J Dormer*, A Kassaee , H Lin , X Ding , R Lustig , University of Pennsylvania, Philadelphia, PA


SU-E-T-340 Sunday 3:00PM - 6:00PM Room: Exhibit Hall

To evaluate use of intensity modulated proton therapy (IMPT) and number of beams for sparing cochlea in treatment of whole brain for pediatric medulloblastoma patients

In our institution, craniospinal irradiation patients are treated in supine position on our proton gantries using pencil beam scanning with each beam uniformly covering the target volume (SFUD). Each treatment plan consists of two opposed lateral whole brain fields and one or two spinal fields. For sparing the cochlea for the whole brain treatment, we created three different plans using IMPT for five pediatric patients. The first plan consisted of two lateral fields, the second two lateral fields and a superior-inferior field, and the third two lateral fields and two superior oblique fields. Optimization was performed with heavy weights applied to the eye, lens and cochlea while maintaining a dose prescription of 36 Gy to the whole brain.
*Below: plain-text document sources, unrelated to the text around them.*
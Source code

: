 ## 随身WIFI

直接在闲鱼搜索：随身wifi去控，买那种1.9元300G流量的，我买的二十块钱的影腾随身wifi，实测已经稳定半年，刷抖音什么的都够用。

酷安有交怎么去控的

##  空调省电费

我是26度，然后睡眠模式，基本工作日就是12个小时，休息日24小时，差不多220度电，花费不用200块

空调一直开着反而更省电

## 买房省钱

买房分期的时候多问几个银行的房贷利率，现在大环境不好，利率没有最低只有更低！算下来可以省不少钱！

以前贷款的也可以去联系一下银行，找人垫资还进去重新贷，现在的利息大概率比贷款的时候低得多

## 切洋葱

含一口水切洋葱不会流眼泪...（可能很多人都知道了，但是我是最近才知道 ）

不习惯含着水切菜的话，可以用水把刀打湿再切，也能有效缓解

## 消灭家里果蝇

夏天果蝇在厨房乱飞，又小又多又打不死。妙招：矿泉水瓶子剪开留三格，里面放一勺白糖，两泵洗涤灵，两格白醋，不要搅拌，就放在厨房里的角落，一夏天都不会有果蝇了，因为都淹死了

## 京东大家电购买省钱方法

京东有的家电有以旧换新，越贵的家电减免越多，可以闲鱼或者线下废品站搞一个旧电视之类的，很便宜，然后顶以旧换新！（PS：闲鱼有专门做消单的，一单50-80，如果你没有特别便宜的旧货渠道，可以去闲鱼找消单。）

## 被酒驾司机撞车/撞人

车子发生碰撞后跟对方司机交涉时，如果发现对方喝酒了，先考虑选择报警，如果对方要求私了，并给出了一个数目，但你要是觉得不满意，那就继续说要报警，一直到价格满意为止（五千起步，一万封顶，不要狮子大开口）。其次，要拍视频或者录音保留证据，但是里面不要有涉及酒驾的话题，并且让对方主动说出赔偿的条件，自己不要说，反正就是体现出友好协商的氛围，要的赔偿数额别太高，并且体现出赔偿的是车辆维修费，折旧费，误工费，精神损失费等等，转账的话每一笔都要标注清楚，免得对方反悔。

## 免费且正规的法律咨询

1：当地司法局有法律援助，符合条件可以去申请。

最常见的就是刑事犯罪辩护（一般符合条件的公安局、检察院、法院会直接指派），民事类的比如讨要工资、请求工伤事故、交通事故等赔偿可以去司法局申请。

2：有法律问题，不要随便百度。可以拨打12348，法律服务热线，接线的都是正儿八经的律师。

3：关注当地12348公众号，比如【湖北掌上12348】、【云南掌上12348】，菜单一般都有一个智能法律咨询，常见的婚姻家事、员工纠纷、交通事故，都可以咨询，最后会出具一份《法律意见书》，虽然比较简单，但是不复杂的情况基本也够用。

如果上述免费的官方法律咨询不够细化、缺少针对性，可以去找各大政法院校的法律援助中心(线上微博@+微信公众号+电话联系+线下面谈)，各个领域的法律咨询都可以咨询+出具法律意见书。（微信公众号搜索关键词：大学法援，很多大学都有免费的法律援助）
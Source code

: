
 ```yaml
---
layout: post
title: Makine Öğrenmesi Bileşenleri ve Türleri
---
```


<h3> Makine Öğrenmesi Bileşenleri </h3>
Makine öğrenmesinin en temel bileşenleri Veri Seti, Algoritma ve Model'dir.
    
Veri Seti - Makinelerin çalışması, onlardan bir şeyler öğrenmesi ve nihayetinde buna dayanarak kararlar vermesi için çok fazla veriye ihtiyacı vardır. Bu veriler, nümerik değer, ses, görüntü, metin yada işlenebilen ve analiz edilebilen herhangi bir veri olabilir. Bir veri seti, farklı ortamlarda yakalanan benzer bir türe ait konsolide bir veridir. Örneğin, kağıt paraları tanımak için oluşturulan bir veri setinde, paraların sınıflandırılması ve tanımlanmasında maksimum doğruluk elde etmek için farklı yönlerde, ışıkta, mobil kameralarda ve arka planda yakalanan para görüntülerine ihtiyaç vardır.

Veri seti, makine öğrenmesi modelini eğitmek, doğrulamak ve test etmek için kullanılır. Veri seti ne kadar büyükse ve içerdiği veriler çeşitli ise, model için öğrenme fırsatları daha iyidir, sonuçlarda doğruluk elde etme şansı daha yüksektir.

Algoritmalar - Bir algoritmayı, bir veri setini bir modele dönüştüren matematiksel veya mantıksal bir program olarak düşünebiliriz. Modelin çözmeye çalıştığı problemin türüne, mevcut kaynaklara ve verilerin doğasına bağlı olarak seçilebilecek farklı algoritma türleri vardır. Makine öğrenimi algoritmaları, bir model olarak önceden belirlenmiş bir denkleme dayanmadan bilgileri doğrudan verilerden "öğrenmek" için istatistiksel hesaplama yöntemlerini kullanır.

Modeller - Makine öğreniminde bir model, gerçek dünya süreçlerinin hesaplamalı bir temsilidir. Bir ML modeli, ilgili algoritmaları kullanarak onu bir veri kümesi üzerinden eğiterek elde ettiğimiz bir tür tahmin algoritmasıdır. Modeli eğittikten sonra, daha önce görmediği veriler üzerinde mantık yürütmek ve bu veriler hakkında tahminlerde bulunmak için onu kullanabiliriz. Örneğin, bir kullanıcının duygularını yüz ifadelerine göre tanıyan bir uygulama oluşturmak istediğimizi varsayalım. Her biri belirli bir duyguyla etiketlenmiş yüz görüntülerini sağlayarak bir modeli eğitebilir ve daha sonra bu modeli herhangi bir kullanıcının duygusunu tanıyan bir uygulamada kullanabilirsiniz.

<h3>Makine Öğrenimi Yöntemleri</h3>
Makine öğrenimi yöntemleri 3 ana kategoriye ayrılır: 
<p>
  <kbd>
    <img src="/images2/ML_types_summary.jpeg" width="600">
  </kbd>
IMPT plans reduce the dose to the cochlea. Increasing the number of treatment fields was found to lower the average dose to the cochlea: 15.0, 14.5 and 12.5 Gy for the two-field, three-field, and four-field plans respectively. The D95 for the two-field plan was 98.2%, compared to 100.0% for both the three-field and four-field plan. Coverage in the mid-brain was noticeably better in the three- and four-field plans, with more dose conformality surrounding the cochlea.

IMPT plans for CSI and the whole brain irradiations are capable of sparing cochlea and reduce the dose considerably without compromising treating brain tissues. The reduction in average dose increases with three and four field plans as compared to traditional two lateral beam plans.